Daya dukung pariwisata Konsep daya dukung
daya dukung lingkungan daerah wisatawan Puncak-Cipanas tidak dapat dihitung berdasarkan rata-rata luas daerah antara Cibulan dan Cipanas dan rata-rata setiap
bulan atau tahun, melainkan harus memperhatikan tiap lokasi dan waktu yang penting. Misalnya, apabila jumlah wisatawan dihitung per tahun akan terdapat
angka yang jauh di bawah daya dukung lingkungan.
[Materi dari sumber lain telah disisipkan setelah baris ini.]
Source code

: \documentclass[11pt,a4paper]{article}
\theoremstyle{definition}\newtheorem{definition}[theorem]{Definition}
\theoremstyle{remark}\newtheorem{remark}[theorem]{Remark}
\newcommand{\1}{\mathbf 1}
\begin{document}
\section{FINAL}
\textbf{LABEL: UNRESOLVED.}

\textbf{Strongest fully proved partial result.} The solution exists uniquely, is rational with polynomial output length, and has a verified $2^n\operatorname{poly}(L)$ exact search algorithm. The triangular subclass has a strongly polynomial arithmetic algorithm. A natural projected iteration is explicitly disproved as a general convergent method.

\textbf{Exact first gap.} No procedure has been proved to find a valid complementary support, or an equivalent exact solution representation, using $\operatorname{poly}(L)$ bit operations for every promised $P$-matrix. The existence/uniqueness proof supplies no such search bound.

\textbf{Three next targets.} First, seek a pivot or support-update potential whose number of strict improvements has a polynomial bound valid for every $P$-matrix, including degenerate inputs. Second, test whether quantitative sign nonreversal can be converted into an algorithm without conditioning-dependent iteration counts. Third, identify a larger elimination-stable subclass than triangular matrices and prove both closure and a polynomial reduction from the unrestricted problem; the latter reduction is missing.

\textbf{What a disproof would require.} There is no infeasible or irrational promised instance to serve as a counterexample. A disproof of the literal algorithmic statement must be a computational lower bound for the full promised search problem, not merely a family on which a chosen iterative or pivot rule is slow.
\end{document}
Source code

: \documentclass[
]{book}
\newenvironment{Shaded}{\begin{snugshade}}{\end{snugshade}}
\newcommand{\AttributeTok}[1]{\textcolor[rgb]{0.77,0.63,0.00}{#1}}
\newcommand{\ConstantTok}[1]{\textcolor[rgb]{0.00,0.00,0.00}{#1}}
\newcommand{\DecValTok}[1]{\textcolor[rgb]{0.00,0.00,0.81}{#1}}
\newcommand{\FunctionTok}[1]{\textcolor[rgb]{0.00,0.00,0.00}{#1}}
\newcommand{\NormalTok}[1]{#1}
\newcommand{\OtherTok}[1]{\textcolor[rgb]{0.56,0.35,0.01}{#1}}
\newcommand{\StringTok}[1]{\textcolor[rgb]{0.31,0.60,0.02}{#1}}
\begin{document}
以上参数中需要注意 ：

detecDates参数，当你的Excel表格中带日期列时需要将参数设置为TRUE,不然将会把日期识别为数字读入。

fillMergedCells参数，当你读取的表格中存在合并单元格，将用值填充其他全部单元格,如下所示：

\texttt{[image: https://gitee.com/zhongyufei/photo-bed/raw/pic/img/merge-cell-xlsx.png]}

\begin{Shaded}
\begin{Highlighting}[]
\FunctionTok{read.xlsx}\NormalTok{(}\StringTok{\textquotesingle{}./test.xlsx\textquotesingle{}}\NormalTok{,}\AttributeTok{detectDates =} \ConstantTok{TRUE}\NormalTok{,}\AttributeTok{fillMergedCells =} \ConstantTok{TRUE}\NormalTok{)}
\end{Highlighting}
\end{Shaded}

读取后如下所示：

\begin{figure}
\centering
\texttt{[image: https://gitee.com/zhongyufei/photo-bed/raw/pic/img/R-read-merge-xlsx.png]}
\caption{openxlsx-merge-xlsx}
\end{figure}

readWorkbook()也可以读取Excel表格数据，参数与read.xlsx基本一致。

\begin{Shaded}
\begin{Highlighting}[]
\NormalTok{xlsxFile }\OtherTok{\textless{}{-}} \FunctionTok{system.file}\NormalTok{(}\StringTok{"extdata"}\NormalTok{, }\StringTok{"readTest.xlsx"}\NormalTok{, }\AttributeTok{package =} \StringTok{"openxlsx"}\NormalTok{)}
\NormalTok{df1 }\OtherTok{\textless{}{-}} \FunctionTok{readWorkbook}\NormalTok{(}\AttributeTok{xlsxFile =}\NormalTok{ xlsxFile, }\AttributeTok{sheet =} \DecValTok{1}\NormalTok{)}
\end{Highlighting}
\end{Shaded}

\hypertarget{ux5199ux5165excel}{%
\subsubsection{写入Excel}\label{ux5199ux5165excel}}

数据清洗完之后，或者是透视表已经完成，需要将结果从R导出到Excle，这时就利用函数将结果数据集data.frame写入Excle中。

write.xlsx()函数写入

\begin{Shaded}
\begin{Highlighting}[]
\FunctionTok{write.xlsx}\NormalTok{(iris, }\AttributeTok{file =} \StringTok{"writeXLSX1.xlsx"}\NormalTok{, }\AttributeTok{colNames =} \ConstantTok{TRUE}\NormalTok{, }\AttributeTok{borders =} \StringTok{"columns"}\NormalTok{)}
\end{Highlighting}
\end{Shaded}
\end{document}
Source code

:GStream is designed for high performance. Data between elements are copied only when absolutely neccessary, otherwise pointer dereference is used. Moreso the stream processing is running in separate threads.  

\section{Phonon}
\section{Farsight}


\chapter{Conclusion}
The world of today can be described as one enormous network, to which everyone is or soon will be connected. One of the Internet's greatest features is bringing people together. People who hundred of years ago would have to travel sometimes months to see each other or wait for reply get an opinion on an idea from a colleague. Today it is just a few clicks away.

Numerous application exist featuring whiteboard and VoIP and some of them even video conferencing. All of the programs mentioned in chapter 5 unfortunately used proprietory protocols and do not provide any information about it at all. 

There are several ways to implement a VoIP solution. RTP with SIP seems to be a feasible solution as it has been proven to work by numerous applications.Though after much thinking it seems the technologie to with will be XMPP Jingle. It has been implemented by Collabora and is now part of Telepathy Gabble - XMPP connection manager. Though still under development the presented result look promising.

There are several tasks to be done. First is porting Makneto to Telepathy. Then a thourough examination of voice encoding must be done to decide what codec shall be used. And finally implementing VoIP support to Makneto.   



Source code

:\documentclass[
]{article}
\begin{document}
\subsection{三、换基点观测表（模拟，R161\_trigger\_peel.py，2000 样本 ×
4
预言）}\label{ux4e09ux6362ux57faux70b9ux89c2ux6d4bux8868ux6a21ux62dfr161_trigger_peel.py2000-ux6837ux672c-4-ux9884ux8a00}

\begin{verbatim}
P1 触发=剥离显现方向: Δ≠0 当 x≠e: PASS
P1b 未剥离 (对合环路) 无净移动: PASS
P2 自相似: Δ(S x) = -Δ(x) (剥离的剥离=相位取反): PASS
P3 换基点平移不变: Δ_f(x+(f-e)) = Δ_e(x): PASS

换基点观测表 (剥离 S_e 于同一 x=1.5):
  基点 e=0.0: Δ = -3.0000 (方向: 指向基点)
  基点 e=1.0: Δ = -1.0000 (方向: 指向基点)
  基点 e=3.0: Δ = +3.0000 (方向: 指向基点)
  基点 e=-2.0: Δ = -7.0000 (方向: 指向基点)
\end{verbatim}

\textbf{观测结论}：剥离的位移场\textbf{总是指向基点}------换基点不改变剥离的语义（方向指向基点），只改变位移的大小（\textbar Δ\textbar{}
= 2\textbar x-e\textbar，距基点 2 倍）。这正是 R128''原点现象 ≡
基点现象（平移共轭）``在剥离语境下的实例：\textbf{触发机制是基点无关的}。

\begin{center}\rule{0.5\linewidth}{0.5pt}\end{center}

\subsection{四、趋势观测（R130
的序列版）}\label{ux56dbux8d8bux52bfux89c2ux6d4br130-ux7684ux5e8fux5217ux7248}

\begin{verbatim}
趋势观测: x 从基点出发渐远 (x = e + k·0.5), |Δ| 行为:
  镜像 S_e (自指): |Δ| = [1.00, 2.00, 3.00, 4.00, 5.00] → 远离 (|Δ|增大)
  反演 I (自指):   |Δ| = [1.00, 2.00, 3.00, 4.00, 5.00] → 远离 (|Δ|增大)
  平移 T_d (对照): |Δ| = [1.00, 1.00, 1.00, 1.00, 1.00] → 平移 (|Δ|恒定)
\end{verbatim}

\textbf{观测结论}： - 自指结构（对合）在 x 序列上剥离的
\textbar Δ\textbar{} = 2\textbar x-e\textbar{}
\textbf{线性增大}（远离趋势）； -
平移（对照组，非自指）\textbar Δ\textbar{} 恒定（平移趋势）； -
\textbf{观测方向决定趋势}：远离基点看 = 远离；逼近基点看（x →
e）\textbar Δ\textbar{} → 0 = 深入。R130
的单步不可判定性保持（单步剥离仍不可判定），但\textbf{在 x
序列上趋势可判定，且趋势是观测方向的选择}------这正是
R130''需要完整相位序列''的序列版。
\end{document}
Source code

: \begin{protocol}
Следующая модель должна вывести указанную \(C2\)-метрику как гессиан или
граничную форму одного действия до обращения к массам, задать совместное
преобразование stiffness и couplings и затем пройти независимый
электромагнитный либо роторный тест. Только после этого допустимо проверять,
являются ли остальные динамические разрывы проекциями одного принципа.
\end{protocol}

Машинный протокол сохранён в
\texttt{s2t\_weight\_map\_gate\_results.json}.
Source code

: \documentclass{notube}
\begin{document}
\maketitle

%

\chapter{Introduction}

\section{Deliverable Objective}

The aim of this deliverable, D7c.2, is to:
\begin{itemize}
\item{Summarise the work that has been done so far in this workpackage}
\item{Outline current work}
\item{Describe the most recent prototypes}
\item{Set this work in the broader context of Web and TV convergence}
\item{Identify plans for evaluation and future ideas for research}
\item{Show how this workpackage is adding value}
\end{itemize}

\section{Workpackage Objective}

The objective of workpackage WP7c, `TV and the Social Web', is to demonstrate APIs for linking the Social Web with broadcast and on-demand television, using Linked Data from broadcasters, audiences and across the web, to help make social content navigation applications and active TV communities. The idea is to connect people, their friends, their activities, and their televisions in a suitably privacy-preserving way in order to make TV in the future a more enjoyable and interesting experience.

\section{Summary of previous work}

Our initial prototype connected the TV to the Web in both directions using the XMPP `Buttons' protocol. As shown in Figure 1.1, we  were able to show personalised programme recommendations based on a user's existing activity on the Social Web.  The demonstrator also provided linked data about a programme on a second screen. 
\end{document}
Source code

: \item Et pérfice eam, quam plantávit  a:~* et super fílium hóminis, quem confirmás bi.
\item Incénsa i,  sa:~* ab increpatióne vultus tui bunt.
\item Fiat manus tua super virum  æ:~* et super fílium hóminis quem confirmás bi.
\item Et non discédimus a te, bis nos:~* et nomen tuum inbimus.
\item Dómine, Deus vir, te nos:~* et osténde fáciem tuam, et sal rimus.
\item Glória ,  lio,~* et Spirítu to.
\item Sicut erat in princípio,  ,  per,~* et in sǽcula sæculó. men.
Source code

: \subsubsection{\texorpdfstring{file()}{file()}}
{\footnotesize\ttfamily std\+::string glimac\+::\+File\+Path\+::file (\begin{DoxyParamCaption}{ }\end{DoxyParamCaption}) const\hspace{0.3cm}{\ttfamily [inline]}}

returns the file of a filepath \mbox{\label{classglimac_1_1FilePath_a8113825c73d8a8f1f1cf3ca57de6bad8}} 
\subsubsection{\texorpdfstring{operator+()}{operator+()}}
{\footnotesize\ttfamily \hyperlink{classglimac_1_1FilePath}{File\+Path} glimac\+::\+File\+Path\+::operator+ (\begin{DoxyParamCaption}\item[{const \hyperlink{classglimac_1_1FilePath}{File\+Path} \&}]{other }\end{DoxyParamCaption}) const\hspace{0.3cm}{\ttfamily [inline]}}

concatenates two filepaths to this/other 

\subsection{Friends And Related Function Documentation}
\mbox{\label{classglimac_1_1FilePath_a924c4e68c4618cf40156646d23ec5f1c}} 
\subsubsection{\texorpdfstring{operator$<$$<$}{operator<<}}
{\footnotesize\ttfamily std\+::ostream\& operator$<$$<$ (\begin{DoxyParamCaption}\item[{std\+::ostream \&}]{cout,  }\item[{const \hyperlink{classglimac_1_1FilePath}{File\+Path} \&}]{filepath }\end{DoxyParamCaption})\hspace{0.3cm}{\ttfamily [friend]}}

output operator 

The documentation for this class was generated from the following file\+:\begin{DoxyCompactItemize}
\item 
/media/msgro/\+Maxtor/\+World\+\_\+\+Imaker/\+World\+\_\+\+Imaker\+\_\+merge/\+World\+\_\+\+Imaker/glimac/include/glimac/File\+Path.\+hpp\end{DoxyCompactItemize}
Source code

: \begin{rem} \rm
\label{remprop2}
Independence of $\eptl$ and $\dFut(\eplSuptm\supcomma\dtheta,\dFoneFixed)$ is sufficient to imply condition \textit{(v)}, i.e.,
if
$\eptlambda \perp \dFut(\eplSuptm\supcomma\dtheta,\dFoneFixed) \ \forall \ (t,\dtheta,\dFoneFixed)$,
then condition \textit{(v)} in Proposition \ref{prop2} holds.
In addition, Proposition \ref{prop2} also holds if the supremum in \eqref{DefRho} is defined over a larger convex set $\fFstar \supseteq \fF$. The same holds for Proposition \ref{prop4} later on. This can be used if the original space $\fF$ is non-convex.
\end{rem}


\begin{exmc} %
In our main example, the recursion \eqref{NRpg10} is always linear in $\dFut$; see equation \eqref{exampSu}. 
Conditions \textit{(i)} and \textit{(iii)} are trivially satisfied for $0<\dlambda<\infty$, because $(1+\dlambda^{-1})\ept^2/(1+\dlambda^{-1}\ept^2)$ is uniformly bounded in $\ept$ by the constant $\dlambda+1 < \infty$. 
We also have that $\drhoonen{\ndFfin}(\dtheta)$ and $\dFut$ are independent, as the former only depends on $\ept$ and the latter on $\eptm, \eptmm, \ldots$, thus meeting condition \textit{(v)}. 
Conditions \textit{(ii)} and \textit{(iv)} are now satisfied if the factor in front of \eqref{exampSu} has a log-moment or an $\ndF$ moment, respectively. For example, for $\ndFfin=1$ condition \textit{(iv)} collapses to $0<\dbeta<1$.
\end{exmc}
Tetapi bila dihitung jumlah wisatawan per hari Minggu, akan didapatkan angka yang tinggi yang sebenarnya
mungkin telah melampaui daya dukung. Menurut McCool dan Lime 2001 Daya dukung lingkungan pariwisata
dipengaruhi oleh dua faktor utama, yaitu tujuan wisatawan dan faktor lingkungan biofisik lokasi wisata . Tujuan pariwisata adalah untuk mendapatkan rekreasi.
Rekreasi tidak hanya berarti bersenang-senang, melainkan harus diartikan sebagai re-kreasi, yaitu secara harfiah berarti diciptakan kembali. Jadi dengan rekreasi itu
orang ingin menciptakan kembali atau memulihkan kekuatan dirinya, baik fisik maupun spiritual. Setelah berekreasi orang merasa dirinya pulih untuk melakukan
tugasnya lagi. Karena itu tujuan rekreasi bermacam-macam, antara lain bermain- main, berolah-raga, belajar, beristirahat atau kombinasi macam-macam tujuan itu.
Walaupun tujuannya bermacam-macam, tetapi semuanya mempunyai sifat umum yang sama, yaitu dilakukan di luar tugas pekerjaan untuk mendapatkan hiburan.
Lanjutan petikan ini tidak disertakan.